As shown in Model 2, the mediating effect of maternal grandparents’ online accompaniment time investment between father online accompaniment and child’s math online learning is our most significant finding. In regard to the relationship of father online accompaniment time, maternal grandparents’ online accompaniment time, and child’s math online learning, the greater the influence of maternal grandparents’ online accompaniment on child’s math online learning performance is, the greater the influence of father online accompaniment on child’s math online learning performance is. Such mediating relationships are in line with the predictions of the kin-keeper theory, which suggests that the good relationship between a mother and her parents allows maternal grandparents to be maximally involved with grandchildren and facilitate children’s development overall [65]. Additionally, from the perspective of the Chinese family pattern, the father’s respect and tolerance toward maternal grandparents further supports their involvement. Furthermore, when maternal grandparents spend more time with their grandchildren in both life and online learning, the ability of the child’s math language use may be enhanced, because they have enough time to accompany and interact with children. This parallels the finding that in the collectivistic and interdependent Chinese family community, grandparents’ involvement with their grandchildren during early childhood may positively influence early childhood development and may have life-long advantages [65]. As the “supporting generation”, grandparents can provide caring support to establish positive psychological experiences for children, which have benefits and help children to train their mathematical logic and exercise their math language [74]. In general, the finding of maternal grandparental mediation between father online accompaniment time and children’s math online learning has significant implications for understanding advances in mathematical understanding due to Chinese patterns of caretaking.
However, grandparents’ mediation is not significant in Model 1 and Model 3, which is probably because grandparents’ online accompaniment may either facilitate a child’s education [75] or depress it [76]. For example, in Model 3, the non-significant path coefficient from paternal grandparents to children’s math online learning indicates that paternal grandparents’ online involvement may not promote the ability of a child’s quantitative language use. On the one hand, it was possible that grandparents’ involvement had no significant influence on children’s mathematical performance, as they did not talk much with children about mathematics during online learning. On the other hand, a possible explanation might be attributed to parenting stress. The sudden shift to online learning and the challenges it brings are issues of concern because without proper support from parents, these changes may increase the likelihood of parents experiencing parenting stress and parental burnout, which may in turn negatively impact children [77]. Additionally, when a strict mother puts excessive study pressure on the child, grandparental involvement can buffer the stress because grandparental involvement is associated with lower perceived parenting stress in three-generation families [31,32]. This lower perceived stress from the grandparent may spoil the child and then leads to the decline of math learning.
Furthermore, Models 1, 2, and 3 have shown that parents’ online accompaniment time investment with their child has a positive association with grandparents’ online time investment in general.
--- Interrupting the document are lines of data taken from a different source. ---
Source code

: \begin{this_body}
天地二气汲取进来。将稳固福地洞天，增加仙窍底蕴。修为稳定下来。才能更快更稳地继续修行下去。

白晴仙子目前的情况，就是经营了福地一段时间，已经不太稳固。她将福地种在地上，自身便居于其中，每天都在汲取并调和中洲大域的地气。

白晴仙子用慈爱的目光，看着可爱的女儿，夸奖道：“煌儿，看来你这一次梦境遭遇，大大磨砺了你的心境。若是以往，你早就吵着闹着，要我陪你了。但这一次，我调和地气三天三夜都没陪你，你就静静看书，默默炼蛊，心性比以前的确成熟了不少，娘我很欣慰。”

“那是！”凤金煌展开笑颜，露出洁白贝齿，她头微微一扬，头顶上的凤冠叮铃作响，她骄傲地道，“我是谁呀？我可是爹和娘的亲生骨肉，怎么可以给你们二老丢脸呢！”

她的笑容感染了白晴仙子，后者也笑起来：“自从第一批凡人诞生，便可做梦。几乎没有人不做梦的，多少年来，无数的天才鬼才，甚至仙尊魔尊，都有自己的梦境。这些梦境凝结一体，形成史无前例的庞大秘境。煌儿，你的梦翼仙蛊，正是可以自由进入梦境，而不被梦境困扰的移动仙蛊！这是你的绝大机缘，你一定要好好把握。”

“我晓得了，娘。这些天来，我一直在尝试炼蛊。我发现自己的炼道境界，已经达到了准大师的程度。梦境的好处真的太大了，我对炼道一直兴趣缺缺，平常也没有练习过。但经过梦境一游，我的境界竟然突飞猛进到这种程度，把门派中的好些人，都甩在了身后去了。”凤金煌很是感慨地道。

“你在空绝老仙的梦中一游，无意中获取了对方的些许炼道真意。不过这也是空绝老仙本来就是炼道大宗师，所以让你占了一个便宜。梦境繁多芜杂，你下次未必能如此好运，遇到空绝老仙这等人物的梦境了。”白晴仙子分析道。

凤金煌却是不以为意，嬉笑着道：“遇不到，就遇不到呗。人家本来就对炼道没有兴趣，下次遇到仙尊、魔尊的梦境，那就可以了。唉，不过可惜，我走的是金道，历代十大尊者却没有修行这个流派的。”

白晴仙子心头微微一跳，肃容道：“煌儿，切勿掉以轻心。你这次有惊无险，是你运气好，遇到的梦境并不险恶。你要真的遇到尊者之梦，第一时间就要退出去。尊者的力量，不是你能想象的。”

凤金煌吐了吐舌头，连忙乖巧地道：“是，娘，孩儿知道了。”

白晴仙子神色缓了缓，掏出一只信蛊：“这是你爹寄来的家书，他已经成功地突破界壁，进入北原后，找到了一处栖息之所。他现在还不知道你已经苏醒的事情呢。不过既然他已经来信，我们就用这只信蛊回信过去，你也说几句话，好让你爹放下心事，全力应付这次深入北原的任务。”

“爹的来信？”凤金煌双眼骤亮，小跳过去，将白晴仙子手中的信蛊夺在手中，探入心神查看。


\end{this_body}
One explanation may be that grandparental time investment with grandchildren is positively associated with satisfaction and well-being for grandparents [78,79]. In addition, contemporary society has created the same important roles for both parents in child education. When one of the parents invests more in their child, (s)he would expect the other would invest more. However, the couple would seldom have overlapping leisure time due to work schedules. Therefore, (s)he would involve the grandparents to strengthen the support of their child. Finally, with the popularization and easy operation of smartphones and electronic devices, old people can accompany children in the process of online learning and compensate for parents’ online time investment as most grandparents have retired and have enough time and passion to engage in children’s online education.
Our findings showed the important role of fathers’ and grandparents’ time investments in children’s online math learning and we speculated the qualified caregivers’ time investments might also affect the children’s development on the whole, such as language skills, social abilities, and mental health. Milovanska-Farrington [80] explored the impact of grandparents’ supervision time input relative to the effect of parents’ childcare provision on children’s cognitive, social, and behavioral development at an early age. They found that there was complementarity between parental and grandparental involvement in the child-rearing process. Specifically, grandparental care has a stronger effect than parental intervention on the vocabulary skills of the child.
This study has significant practical meanings. First, father online accompaniment time has a close relationship with children’s math language performance, indicating that fathers caring for children is beneficial to children, especially preschoolers, and the whole family. As a result, the policing of parental leave could help promote children’s academic performance and overall development. Second, the grandparenting role in children’s development is of great importance, especially for maternal grandparents. Therefore, maternal grandparents could engage more with their grandchildren.
In conclusion, the current study shows the unique contribution from Dad accompaniment time to kids’ math online learning, no matter what the quality is, the quantity works. Moreover, the study reveals the uniqueness of the Maternal Grandparents’ mediation role, showing its mediation role in the relationship between the parental contribution and the kids’ math online learning. Whether and to what extent the quality works and whether this relationship could extend to the other aspects of learning should be further explored.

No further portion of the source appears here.